In order to say: we are all in the same boat and we are not about to let it sink!  It is ours to repair and restore together.

We are not going to wait, and we are not going to use the same crew that built the broken ship to repair it.

This is our work, this is our world.  Let’s make it whole together.

This is a beautiful thing.

Its an act of faith to be living out here, or to come here and stand in solidarity.

It’s an act that is part of our faith, a faith that calls us to live the redemptive and the hard promise that we are all destined for the arms of a love that knows no limit.

We are all destined for that land.

“We are the 99%” is the slogan of this movement, and we are there with it.

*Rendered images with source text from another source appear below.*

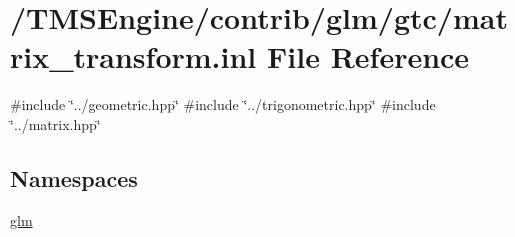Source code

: \hypertarget{matrix__transform_8inl}{}\section{/\+T\+M\+S\+Engine/contrib/glm/gtc/matrix\+\_\+transform.inl File Reference}
\label{matrix__transform_8inl}
{\ttfamily \#include \char`\"{}../geometric.\+hpp\char`\"{}}\newline
{\ttfamily \#include \char`\"{}../trigonometric.\+hpp\char`\"{}}\newline
{\ttfamily \#include \char`\"{}../matrix.\+hpp\char`\"{}}\newline
\subsection*{Namespaces}
\begin{DoxyCompactItemize}
\item 
 \hyperlink{namespaceglm}{glm}
\end{DoxyCompactItemize}
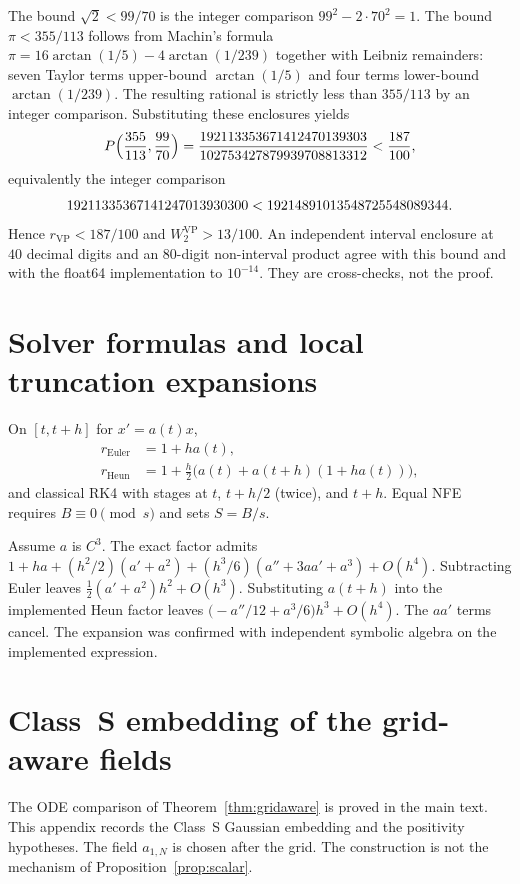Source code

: \documentclass[11pt,a4paper]{article}
\theoremstyle{remark}
\newcommand{\wtwo}{W_2}
\begin{document}
The bound $\sqrt{2}<99/70$ is the integer comparison $99^2-2\cdot 70^2=1$.
The bound $\pi<355/113$ follows from Machin's formula
$\pi=16\arctan(1/5)-4\arctan(1/239)$ together with Leibniz remainders: seven
Taylor terms upper-bound $\arctan(1/5)$ and four terms lower-bound
$\arctan(1/239)$. The resulting rational is strictly less than $355/113$ by
an integer comparison. Substituting these enclosures yields
\begin{equation}
  P\Bigl(\frac{355}{113},\frac{99}{70}\Bigr)
  =\frac{\vpHeunBoundNum}{\vpHeunBoundDen}
  <\frac{187}{100},
\end{equation}
equivalently the integer comparison
\begin{equation}
  \vpHeunIntLeft<\vpHeunIntRight.
\end{equation}
Hence $r_{\mathrm{VP}}<187/100$ and $\wtwo^{\mathrm{VP}}>13/100$.
An independent interval enclosure at $40$ decimal digits and an $80$-digit
non-interval product agree with this bound and with the float64
implementation to $10^{-14}$. They are cross-checks, not the proof.

\section{Solver formulas and local truncation expansions}
\label{app:solvers}

On $[t,t+h]$ for $x'=a(t)x$,
\begin{align}
  r_{\mathrm{Euler}}&=1+ha(t),\\
  r_{\mathrm{Heun}}&=1+\tfrac h2\bigl(a(t)+a(t+h)(1+ha(t))\bigr),
\end{align}
and classical RK4 with stages at $t$, $t+h/2$ (twice), and $t+h$. Equal NFE
requires $B\equiv 0\pmod s$ and sets $S=B/s$.

Assume $a$ is $C^3$. The exact factor admits
$1+ha+(h^2/2)(a'+a^2)+(h^3/6)(a''+3aa'+a^3)+O(h^4)$. Subtracting Euler
leaves $\tfrac12(a'+a^2)h^2+O(h^3)$. Substituting $a(t+h)$ into the
implemented Heun factor leaves $\bigl(-a''/12+a^3/6\bigr)h^3+O(h^4)$. The
$aa'$ terms cancel. The expansion was confirmed with independent symbolic
algebra on the implemented expression.

\section{Class~S embedding of the grid-aware fields}
\label{app:p4p1}

The ODE comparison of Theorem~\ref{thm:gridaware} is proved in the main
text. This appendix records the Class~S Gaussian embedding and the
positivity hypotheses. The field $a_{1,N}$ is chosen after the grid. The
construction is not the mechanism of Proposition~\ref{prop:scalar}.
\end{document}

But our faith calls us to know deep in our bones what it means to be 100%.

100% born from a thread of goodness and hope that is woven through 100% of beings on this planet.

100% capable of goodness.

100% able to see and cultivate that goodness in ourselves and each other.

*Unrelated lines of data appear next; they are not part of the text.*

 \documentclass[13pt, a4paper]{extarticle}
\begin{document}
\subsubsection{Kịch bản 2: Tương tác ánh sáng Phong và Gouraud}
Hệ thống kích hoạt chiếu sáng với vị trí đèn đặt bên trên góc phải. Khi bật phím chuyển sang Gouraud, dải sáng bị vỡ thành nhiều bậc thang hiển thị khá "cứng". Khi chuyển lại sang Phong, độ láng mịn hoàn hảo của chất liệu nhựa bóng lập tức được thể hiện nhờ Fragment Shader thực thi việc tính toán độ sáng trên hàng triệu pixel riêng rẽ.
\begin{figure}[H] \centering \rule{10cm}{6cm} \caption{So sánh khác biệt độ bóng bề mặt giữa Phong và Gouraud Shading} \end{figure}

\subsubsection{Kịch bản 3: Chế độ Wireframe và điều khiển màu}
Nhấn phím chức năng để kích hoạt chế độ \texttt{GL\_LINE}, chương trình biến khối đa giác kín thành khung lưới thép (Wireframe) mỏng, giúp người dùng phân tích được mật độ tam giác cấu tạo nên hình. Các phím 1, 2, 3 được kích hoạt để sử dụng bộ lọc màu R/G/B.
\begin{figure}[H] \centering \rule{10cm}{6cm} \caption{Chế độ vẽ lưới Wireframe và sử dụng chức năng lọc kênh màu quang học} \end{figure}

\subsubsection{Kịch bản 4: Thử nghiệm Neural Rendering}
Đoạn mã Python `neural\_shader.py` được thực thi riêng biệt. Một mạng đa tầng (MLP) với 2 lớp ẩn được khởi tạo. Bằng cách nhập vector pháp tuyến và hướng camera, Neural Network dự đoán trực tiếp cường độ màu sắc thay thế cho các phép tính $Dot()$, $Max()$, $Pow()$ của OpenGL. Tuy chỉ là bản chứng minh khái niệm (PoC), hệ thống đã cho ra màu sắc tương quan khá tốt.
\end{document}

100% the ones in whose hands this world rests.

100% infused with the power of divine love, forgiveness, grace.

We are powerful when we are in touch with our anger.

We are powerful when we call out injustice, and when we hold accountable those who have done wrong.

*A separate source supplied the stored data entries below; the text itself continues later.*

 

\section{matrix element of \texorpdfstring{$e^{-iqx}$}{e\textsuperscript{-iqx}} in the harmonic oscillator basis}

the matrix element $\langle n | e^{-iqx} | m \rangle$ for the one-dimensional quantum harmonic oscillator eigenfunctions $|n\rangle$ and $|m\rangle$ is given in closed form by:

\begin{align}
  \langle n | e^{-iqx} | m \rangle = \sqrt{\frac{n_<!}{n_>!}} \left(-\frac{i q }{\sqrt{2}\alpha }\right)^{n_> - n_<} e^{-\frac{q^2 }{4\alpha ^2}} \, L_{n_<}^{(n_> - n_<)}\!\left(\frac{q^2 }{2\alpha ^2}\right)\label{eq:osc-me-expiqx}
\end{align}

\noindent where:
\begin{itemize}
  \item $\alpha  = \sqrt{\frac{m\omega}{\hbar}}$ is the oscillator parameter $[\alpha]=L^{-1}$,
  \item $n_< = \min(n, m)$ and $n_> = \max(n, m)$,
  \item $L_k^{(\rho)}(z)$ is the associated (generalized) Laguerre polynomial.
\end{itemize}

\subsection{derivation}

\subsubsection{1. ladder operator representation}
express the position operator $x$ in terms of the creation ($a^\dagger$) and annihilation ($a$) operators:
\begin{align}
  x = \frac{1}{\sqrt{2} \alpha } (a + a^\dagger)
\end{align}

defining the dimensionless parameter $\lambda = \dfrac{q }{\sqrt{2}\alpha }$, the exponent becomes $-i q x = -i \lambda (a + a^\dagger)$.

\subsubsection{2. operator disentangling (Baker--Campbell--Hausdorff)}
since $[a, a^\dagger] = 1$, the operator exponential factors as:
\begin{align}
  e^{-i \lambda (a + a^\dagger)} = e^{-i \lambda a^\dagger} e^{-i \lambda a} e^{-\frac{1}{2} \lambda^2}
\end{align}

We are even more powerful when we do all of that and keep in our hearts and minds

The truth that even those whom we call out for their injustice are a part of us

And when we account for the fact that in smaller ways we too have been part of the system we want to transform.

100% of us are destined for the arms of a love that knows no limit.

100% of us were born and offered the breath of life from a source we cannot fully name.

100% of us are in this boat together.

100% of us hold the power to turn the ship around, to mend its leaks, and repair its sails to set it right again.  We need all our stories, all our hearts, all our spirits, all our anger and frustration, all our hope and laughter to make it new.

Let us be together. 100%.


Watch Parisa’s Homily at Occupy Boston on October 16, 2011.

About the Author
Gail Forsyth-Vail
Gail Forsyth-Vail is the Adult Programs Director in the UUA Faith Development Office. She is a Credentialed Religious Educator, Master’s Level, who served congregations for 22 years before coming to the UUA in 2008. The 2007 recipient of the Angus MacLean Award for Excellence in Religious Education, she has written or developed many religious education resources for UUs of all ages. She and her spouse, P. Stephen Vail, are proud and happy parents of three young adult Unitarian Universalists.

Comments

  1. Barnaby Feder

    “…we are not going to use the same crew that built the broken ship to repair it.”…
    “100% of us are in this boat together.
    100% of us hold the power to turn the ship around, to mend its leaks, and repair its sails to set it right again.”
    I’m not sure I see how all this fits together. I was initially concerned with Occupy’s lack of an agreed “to do” list but, after visiting the original site and thinking more about it, I think it is essential not to make that list. Those who made the problems are in the best position to know how to fix them quickly and efficiently and have the resources/power to do it — what Occupy can do best is force them to see the extent of the damage they have engineered, to rethink how they see the world and to reconsider how they need to behave in it. Every notion of restorative justice also demands that we hold them accountable by calling them to repent and finding a place for them at the table. We are going to have to use the same crew, perhaps with some new officers. Otherwise, the outcome will be no significant change or violence, imho.